That question may surprise you. Ricky Aguayo began his Florida State career with a bang in 2016, setting a program record by drilling all six of his field goal attempts in the Seminoles’ opener against Ole Miss. But Aguayo’s perfection wouldn’t last long.
His first miss came three games in, during FSU’s 63-20 blowout loss at Louisville. That one didn’t really wind up mattering, but two weeks later, Aguayo went 0-3 in a last-second 37-35 home loss to North Carolina. In mid-October, the ’Noles pulled out a sloppy 17-6 win over Wake Forest; Aguayo’s miss in that contest could have provided some breathing room. By the Boston College game in November, fellow freshman Logan Tyler was handling some of the field goal duties, and Tyler even took over extra point responsibilities when Aguayo went 1-3 on FGs against Florida.

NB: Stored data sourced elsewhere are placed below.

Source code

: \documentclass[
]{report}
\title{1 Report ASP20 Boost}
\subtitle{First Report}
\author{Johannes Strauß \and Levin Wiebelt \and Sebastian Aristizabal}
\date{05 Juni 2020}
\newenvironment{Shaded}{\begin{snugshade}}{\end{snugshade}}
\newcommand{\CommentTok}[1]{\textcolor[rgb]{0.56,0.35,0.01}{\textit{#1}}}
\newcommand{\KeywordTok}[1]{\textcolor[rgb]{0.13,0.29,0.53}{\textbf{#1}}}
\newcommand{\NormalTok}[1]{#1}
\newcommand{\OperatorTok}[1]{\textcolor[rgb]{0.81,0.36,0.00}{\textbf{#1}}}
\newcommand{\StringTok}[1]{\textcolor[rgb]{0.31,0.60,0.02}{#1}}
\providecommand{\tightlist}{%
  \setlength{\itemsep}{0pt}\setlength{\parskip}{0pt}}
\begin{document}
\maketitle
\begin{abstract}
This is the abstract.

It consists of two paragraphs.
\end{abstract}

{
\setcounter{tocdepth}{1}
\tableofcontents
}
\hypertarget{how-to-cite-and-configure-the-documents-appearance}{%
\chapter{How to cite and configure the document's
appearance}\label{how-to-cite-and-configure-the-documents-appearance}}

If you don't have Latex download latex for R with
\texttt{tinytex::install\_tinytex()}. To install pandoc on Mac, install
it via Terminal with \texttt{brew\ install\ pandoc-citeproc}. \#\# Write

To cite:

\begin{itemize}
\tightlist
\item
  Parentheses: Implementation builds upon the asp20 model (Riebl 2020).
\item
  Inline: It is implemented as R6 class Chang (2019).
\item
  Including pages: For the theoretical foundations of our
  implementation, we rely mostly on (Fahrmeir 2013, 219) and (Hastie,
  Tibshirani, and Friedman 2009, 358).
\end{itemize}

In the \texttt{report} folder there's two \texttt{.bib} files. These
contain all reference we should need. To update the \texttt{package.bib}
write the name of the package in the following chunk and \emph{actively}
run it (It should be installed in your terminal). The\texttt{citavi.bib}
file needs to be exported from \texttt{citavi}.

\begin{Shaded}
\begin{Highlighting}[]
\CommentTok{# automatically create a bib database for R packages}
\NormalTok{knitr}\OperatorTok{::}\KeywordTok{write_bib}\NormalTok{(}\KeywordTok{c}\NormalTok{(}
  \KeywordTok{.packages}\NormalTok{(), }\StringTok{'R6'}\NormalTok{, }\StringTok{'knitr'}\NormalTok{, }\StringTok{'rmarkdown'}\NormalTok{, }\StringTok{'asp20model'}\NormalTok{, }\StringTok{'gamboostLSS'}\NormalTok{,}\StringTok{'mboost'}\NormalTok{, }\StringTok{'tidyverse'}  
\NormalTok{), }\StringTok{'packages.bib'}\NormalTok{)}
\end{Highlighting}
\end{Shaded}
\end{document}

And of course, Aguayo’s final effort of the season came when he skulled an extra point that was blocked by Michigan with 36 seconds left in the Orange Bowl. That ball was returned by the Wolverines for a safety, and instead of being up 34-30, the ’Noles had to hold on for a 33-32 victory.

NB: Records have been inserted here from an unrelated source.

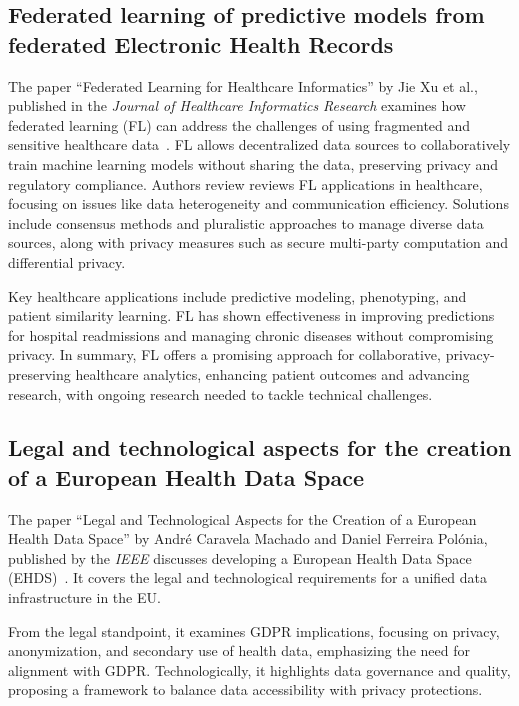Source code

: \subsection{Federated learning of predictive models from federated Electronic Health Records}\label{subsec:federated-learning-of-predictive-models-from-federated-electronic-health-records}

The paper ``Federated Learning for Healthcare Informatics'' by Jie Xu et al., published in the \textit{Journal of Healthcare Informatics Research} examines how federated learning (FL) can address the challenges of using fragmented and sensitive healthcare data~\cite{federated_learning_for_healthcare_infromatics}.
FL allows decentralized data sources to collaboratively train machine learning models without sharing the data, preserving privacy and regulatory compliance.
Authors review reviews FL applications in healthcare, focusing on issues like data heterogeneity and communication efficiency.
Solutions include consensus methods and pluralistic approaches to manage diverse data sources, along with privacy measures such as secure multi-party computation and differential privacy.

Key healthcare applications include predictive modeling, phenotyping, and patient similarity learning.
FL has shown effectiveness in improving predictions for hospital readmissions and managing chronic diseases without compromising privacy.
In summary, FL offers a promising approach for collaborative, privacy-preserving healthcare analytics, enhancing patient outcomes and advancing research, with ongoing research needed to tackle technical challenges.

\subsection{Legal and technological aspects for the creation of a European Health Data Space}\label{subsec:legal-and-technological-aspects-for-the-creation-of-a-european-health-data-space}

The paper ``Legal and Technological Aspects for the Creation of a European Health Data Space'' by André Caravela Machado and Daniel Ferreira Polónia, published by the \textit{IEEE} discusses developing a European Health Data Space (EHDS)~\cite{legal_and_technological_aspects_of_ehds}.
It covers the legal and technological requirements for a unified data infrastructure in the EU.

From the legal standpoint, it examines GDPR implications, focusing on privacy, anonymization, and secondary use of health data, emphasizing the need for alignment with GDPR.
Technologically, it highlights data governance and quality, proposing a framework to balance data accessibility with privacy protections.

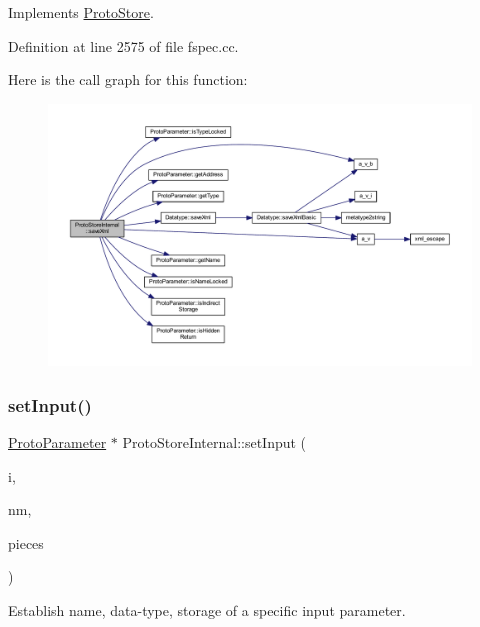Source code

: Implements \mbox{\hyperlink{class_proto_store_ac6e8cc6bfcb10d84a69c3f6011c5de06}{Proto\+Store}}.



Definition at line 2575 of file fspec.\+cc.

Here is the call graph for this function\+:
\nopagebreak
\begin{figure}[H]
\begin{center}
\leavevmode
\includegraphics[width=350pt]{class_proto_store_internal_a1ad86117b6c4aaace47788adaef58880_cgraph}
\end{center}
\end{figure}
\mbox{\label{class_proto_store_internal_a37baf5313582d2748bc012b95a651076}} 
\subsubsection{\texorpdfstring{setInput()}{setInput()}}
{\footnotesize\ttfamily \mbox{\hyperlink{class_proto_parameter}{Proto\+Parameter}} $\ast$ Proto\+Store\+Internal\+::set\+Input (\begin{DoxyParamCaption}\item[{int4}]{i,  }\item[{const string \&}]{nm,  }\item[{const \mbox{\hyperlink{struct_parameter_pieces}{Parameter\+Pieces}} \&}]{pieces }\end{DoxyParamCaption})\hspace{0.3cm}{\ttfamily [virtual]}}



Establish name, data-\/type, storage of a specific input parameter.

So, given his season’s trajectory, it may seem ludicrous to ask if Aguayo is a top-five kicker in Florida State history. Yet that’s just what the numbers may suggest. Although Aguayo’s missed extra point was a big one, it remains his lone fail on a PAT, good enough for a success rate of .98077. That’s better than every single FSU kicker ever— except Aguayo’s big brother, Roberto, who never missed a point after attempt.
The younger Aguayo also connected on 73.1% of field goals in 2016, which is fifth highest in school history, behind just the elder Aguayo (88.5%), Sebastian Janikowski (79.5%), Dustin Hopkins (78.6%), and Gary Cismesia (78.3%). Some may maintain that these numbers are skewed, due to Tyler coming in to try longer attempts late in the season. But that happened just twice, on a pair of 50+ yards (Tyler made one).

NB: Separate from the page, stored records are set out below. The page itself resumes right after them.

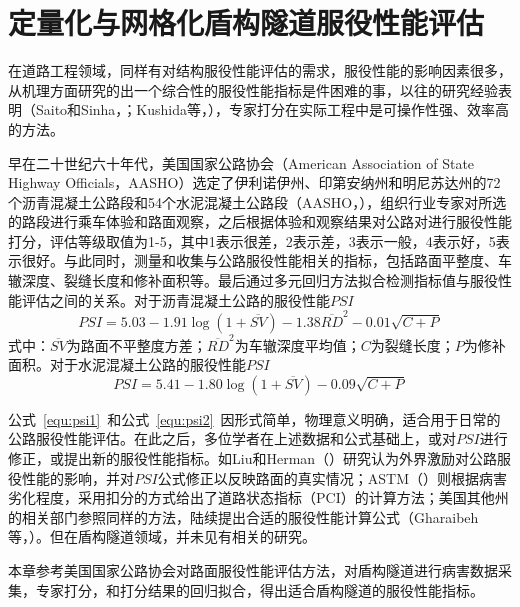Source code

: \chapter{定量化与网格化盾构隧道服役性能评估}
\label{chap:tsi}

在道路工程领域，同样有对结构服役性能评估的需求，服役性能的影响因素很多，从机理方面研究的出一个综合性的服役性能指标是件困难的事，以往的研究经验表明（Saito和Sinha，\citeyear{saito1991delphi}；Kushida等，\citeyear{kushida1997development}），专家打分在实际工程中是可操作性强、效率高的方法。

早在二十世纪六十年代，美国国家公路协会（American Association of State Highway Officials，AASHO）选定了伊利诺伊州、印第安纳州和明尼苏达州的72个沥青混凝土公路段和54个水泥混凝土公路段（AASHO，\citeyear{AASHO1962the}），组织行业专家对所选的路段进行乘车体验和路面观察，之后根据体验和观察结果对公路对进行服役性能打分，评估等级取值为1-5，其中1表示很差，2表示差，3表示一般，4表示好，5表示很好。与此同时，测量和收集与公路服役性能相关的指标，包括路面平整度、车辙深度、裂缝长度和修补面积等。最后通过多元回归方法拟合检测指标值与服役性能评估之间的关系。对于沥青混凝土公路的服役性能$PSI$
\begin{equation}
	\label{equ:psi1}
	PSI=5.03-1.91\log (1+\overline{SV})-1.38{{\overline{RD}}^{2}}-0.01\sqrt{C+P}
\end{equation}
式中：$\overline{SV}$为路面不平整度方差；${{\overline{RD}}^{2}}$为车辙深度平均值；$C$为裂缝长度；$P$为修补面积。对于水泥混凝土公路的服役性能$PSI$
\begin{equation}
	\label{equ:psi2}
	PSI=5.41-1.80\log (1+\overline{SV})-0.09\sqrt{C+P}
\end{equation}

公式~\ref{equ:psi1}~和公式~\ref{equ:psi2}~因形式简单，物理意义明确，适合用于日常的公路服役性能评估。在此之后，多位学者在上述数据和公式基础上，或对$PSI$进行修正，或提出新的服役性能指标。如Liu和Herman（\citeyear{liu1996new}）研究认为外界激励对公路服役性能的影响，并对$PSI$公式修正以反映路面的真实情况；ASTM（\citeyear{astm20096433}）则根据病害劣化程度，采用扣分的方式给出了道路状态指标（PCI）的计算方法；美国其他州的相关部门参照同样的方法，陆续提出合适的服役性能计算公式（Gharaibeh等，\citeyear{gharaibeh2009assessing}）。但在盾构隧道领域，并未见有相关的研究。

本章参考美国国家公路协会对路面服役性能评估方法，对盾构隧道进行病害数据采集，专家打分，和打分结果的回归拟合，得出适合盾构隧道的服役性能指标。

It’s important to note that those included in the FSU record books have a minimum of 100 extra point tries and a floor of 50 field goal attempts. Aguayo, of course, has not yet met these marks, but will do so in 2017 if he kicks as many PATs and FGs as he did in 2016.
Which makes the question moving forward very clear: will he continue to get those attempts? And if so, will Aguayo’s performance dip, rebound— or stay about the same? That is, who’s the real Ricky Aguayo? The record-breaker who helped spur the comeback effort against the Rebels? Or the guy who hit that extra point in the forehead? Or, is he somewhere in between— consistently inconsistent?